• **Dataset entries**:
Content starts

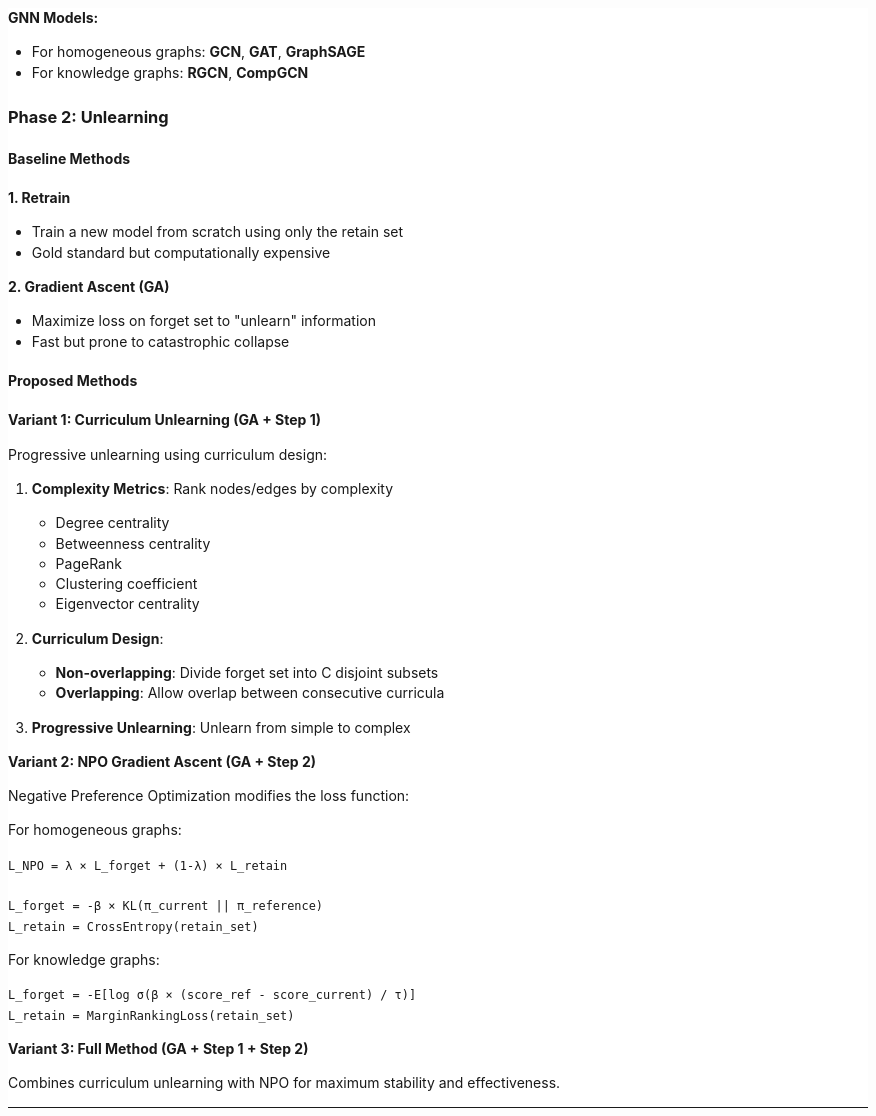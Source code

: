 **GNN Models:**
- For homogeneous graphs: **GCN**, **GAT**, **GraphSAGE**
- For knowledge graphs: **RGCN**, **CompGCN**

### Phase 2: Unlearning

#### Baseline Methods

**1. Retrain**
- Train a new model from scratch using only the retain set
- Gold standard but computationally expensive

**2. Gradient Ascent (GA)**
- Maximize loss on forget set to "unlearn" information
- Fast but prone to catastrophic collapse

#### Proposed Methods

**Variant 1: Curriculum Unlearning (GA + Step 1)**

Progressive unlearning using curriculum design:

1. **Complexity Metrics**: Rank nodes/edges by complexity
   - Degree centrality
   - Betweenness centrality
   - PageRank
   - Clustering coefficient
   - Eigenvector centrality

2. **Curriculum Design**:
   - **Non-overlapping**: Divide forget set into C disjoint subsets
   - **Overlapping**: Allow overlap between consecutive curricula

3. **Progressive Unlearning**: Unlearn from simple to complex

**Variant 2: NPO Gradient Ascent (GA + Step 2)**

Negative Preference Optimization modifies the loss function:

For homogeneous graphs:
```
L_NPO = λ × L_forget + (1-λ) × L_retain

L_forget = -β × KL(π_current || π_reference)
L_retain = CrossEntropy(retain_set)
```

For knowledge graphs:
```
L_forget = -E[log σ(β × (score_ref - score_current) / τ)]
L_retain = MarginRankingLoss(retain_set)
```

**Variant 3: Full Method (GA + Step 1 + Step 2)**

Combines curriculum unlearning with NPO for maximum stability and effectiveness.

---
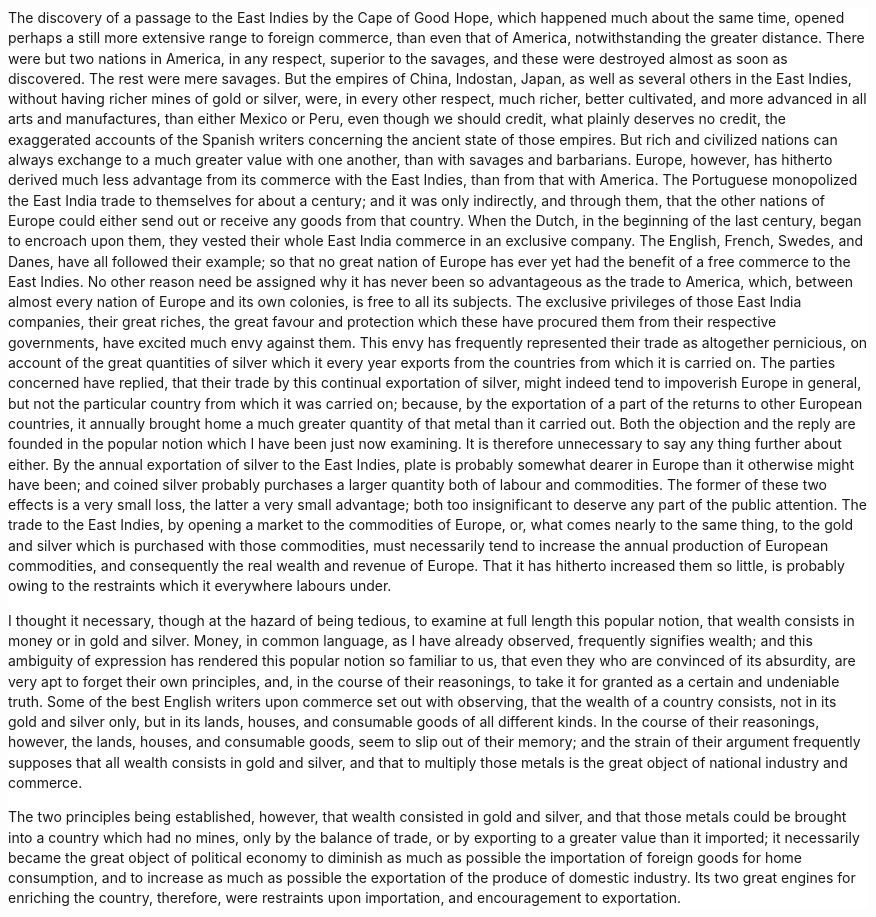 The discovery of a passage to the East Indies by the Cape of Good Hope, which happened much about the same time, opened perhaps a still more extensive range to foreign commerce, than even that of America, notwithstanding the greater distance. There were but two nations in America, in any respect, superior to the savages, and these were destroyed almost as soon as discovered. The rest were mere savages. But the empires of China, Indostan, Japan, as well as several others in the East Indies, without having richer mines of gold or silver, were, in every other respect, much richer, better cultivated, and more advanced in all arts and manufactures, than either Mexico or Peru, even though we should credit, what plainly deserves no credit, the exaggerated accounts of the Spanish writers concerning the ancient state of those empires. But rich and civilized nations can always exchange to a much greater value with one another, than with savages and barbarians. Europe, however, has hitherto derived much less advantage from its commerce with the East Indies, than from that with America. The Portuguese monopolized the East India trade to themselves for about a century; and it was only indirectly, and through them, that the other nations of Europe could either send out or receive any goods from that country. When the Dutch, in the beginning of the last century, began to encroach upon them, they vested their whole East India commerce in an exclusive company. The English, French, Swedes, and Danes, have all followed their example; so that no great nation of Europe has ever yet had the benefit of a free commerce to the East Indies. No other reason need be assigned why it has never been so advantageous as the trade to America, which, between almost every nation of Europe and its own colonies, is free to all its subjects. The exclusive privileges of those East India companies, their great riches, the great favour and protection which these have procured them from their respective governments, have excited much envy against them. This envy has frequently represented their trade as altogether pernicious, on account of the great quantities of silver which it every year exports from the countries from which it is carried on. The parties concerned have replied, that their trade by this continual exportation of silver, might indeed tend to impoverish Europe in general, but not the particular country from which it was carried on; because, by the exportation of a part of the returns to other European countries, it annually brought home a much greater quantity of that metal than it carried out. Both the objection and the reply are founded in the popular notion which I have been just now examining. It is therefore unnecessary to say any thing further about either. By the annual exportation of silver to the East Indies, plate is probably somewhat dearer in Europe than it otherwise might have been; and coined silver probably purchases a larger quantity both of labour and commodities. The former of these two effects is a very small loss, the latter a very small advantage; both too insignificant to deserve any part of the public attention. The trade to the East Indies, by opening a market to the commodities of Europe, or, what comes nearly to the same thing, to the gold and silver which is purchased with those commodities, must necessarily tend to increase the annual production of European commodities, and consequently the real wealth and revenue of Europe. That it has hitherto increased them so little, is probably owing to the restraints which it everywhere labours under.

I thought it necessary, though at the hazard of being tedious, to examine at full length this popular notion, that wealth consists in money or in gold and silver. Money, in common language, as I have already observed, frequently signifies wealth; and this ambiguity of expression has rendered this popular notion so familiar to us, that even they who are convinced of its absurdity, are very apt to forget their own principles, and, in the course of their reasonings, to take it for granted as a certain and undeniable truth. Some of the best English writers upon commerce set out with observing, that the wealth of a country consists, not in its gold and silver only, but in its lands, houses, and consumable goods of all different kinds. In the course of their reasonings, however, the lands, houses, and consumable goods, seem to slip out of their memory; and the strain of their argument frequently supposes that all wealth consists in gold and silver, and that to multiply those metals is the great object of national industry and commerce.

The two principles being established, however, that wealth consisted in gold and silver, and that those metals could be brought into a country which had no mines, only by the balance of trade, or by exporting to a greater value than it imported; it necessarily became the great object of political economy to diminish as much as possible the importation of foreign goods for home consumption, and to increase as much as possible the exportation of the produce of domestic industry. Its two great engines for enriching the country, therefore, were restraints upon importation, and encouragement to exportation.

Content ends

• **PROBLEM**:
Show each line in the data where the string "being" appears.

• **YOUR RESPONSE**:
I thought it necessary, though at the hazard of being tedious, to examine at full length this popular notion, that wealth consists in money or in gold and silver. Money, in common language, as I have already observed, frequently signifies wealth; and this ambiguity of expression has rendered this popular notion so familiar to us, that even they who are convinced of its absurdity, are very apt to forget their own principles, and, in the course of their reasonings, to take it for granted as a certain and undeniable truth. Some of the best English writers upon commerce set out with observing, that the wealth of a country consists, not in its gold and silver only, but in its lands, houses, and consumable goods of all different kinds. In the course of their reasonings, however, the lands, houses, and consumable goods, seem to slip out of their memory; and the strain of their argument frequently supposes that all wealth consists in gold and silver, and that to multiply those metals is the great object of national industry and commerce.
The two principles being established, however, that wealth consisted in gold and silver, and that those metals could be brought into a country which had no mines, only by the balance of trade, or by exporting to a greater value than it imported; it necessarily became the great object of political economy to diminish as much as possible the importation of foreign goods for home consumption, and to increase as much as possible the exportation of the produce of domestic industry. Its two great engines for enriching the country, therefore, were restraints upon importation, and encouragement to exportation.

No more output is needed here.